(Data extracts)

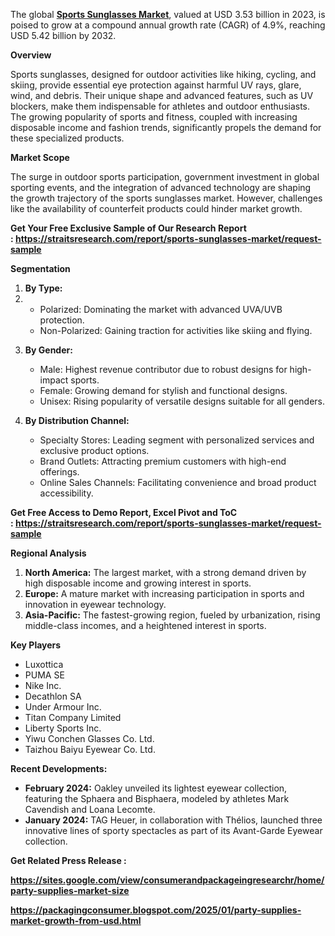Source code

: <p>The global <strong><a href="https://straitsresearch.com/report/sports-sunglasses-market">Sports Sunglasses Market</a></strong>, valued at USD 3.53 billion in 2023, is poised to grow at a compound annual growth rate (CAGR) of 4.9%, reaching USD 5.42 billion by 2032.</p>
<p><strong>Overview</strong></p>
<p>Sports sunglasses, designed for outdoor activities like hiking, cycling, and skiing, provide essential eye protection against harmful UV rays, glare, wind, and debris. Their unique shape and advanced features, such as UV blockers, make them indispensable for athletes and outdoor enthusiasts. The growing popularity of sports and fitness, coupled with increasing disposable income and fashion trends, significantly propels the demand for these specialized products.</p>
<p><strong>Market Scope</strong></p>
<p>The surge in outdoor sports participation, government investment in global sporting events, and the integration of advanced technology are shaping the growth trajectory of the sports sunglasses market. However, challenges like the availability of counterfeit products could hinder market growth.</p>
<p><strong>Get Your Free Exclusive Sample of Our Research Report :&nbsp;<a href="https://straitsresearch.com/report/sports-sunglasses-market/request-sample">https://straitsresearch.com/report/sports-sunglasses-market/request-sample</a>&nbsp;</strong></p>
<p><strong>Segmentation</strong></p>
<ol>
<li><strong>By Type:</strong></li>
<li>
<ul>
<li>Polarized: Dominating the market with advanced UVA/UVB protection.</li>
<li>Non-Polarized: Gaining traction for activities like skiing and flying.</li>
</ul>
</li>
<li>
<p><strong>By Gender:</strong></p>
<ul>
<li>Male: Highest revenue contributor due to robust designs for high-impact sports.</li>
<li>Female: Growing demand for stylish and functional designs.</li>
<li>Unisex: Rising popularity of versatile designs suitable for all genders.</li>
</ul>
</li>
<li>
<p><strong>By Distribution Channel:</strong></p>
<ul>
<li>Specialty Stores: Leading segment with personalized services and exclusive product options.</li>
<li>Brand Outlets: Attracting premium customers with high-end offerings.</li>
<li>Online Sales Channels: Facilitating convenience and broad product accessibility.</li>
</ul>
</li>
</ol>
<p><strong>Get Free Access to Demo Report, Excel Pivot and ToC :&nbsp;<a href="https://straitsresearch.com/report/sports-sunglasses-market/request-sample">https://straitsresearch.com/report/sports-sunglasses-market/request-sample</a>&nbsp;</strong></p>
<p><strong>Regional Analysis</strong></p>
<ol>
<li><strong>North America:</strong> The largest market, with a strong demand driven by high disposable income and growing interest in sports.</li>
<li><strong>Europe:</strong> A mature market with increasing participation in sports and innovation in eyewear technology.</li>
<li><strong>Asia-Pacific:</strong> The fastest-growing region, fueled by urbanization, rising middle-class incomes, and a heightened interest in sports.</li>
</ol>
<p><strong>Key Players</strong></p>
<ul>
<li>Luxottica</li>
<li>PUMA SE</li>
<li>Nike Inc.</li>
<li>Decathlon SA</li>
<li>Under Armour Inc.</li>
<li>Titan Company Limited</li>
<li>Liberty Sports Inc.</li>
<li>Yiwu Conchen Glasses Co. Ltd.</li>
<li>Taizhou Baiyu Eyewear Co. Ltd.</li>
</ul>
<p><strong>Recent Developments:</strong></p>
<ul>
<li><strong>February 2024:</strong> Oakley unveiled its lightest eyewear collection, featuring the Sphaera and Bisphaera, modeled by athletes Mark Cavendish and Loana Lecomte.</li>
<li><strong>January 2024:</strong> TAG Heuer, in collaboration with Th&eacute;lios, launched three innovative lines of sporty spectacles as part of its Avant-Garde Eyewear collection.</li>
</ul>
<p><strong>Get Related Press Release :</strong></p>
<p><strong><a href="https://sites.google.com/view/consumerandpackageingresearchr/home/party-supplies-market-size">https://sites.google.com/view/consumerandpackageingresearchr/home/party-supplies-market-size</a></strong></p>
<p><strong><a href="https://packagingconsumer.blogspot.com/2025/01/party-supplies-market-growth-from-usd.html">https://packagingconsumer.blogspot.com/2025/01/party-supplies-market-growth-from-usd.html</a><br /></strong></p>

(End Data extracts)

# Your objective
Among the lines above, find those containing the word "supplies" and copy each.

# Final answer
<p><strong><a href="https://sites.google.com/view/consumerandpackageingresearchr/home/party-supplies-market-size">https://sites.google.com/view/consumerandpackageingresearchr/home/party-supplies-market-size</a></strong></p>
<p><strong><a href="https://packagingconsumer.blogspot.com/2025/01/party-supplies-market-growth-from-usd.html">https://packagingconsumer.blogspot.com/2025/01/party-supplies-market-growth-from-usd.html</a><br /></strong></p>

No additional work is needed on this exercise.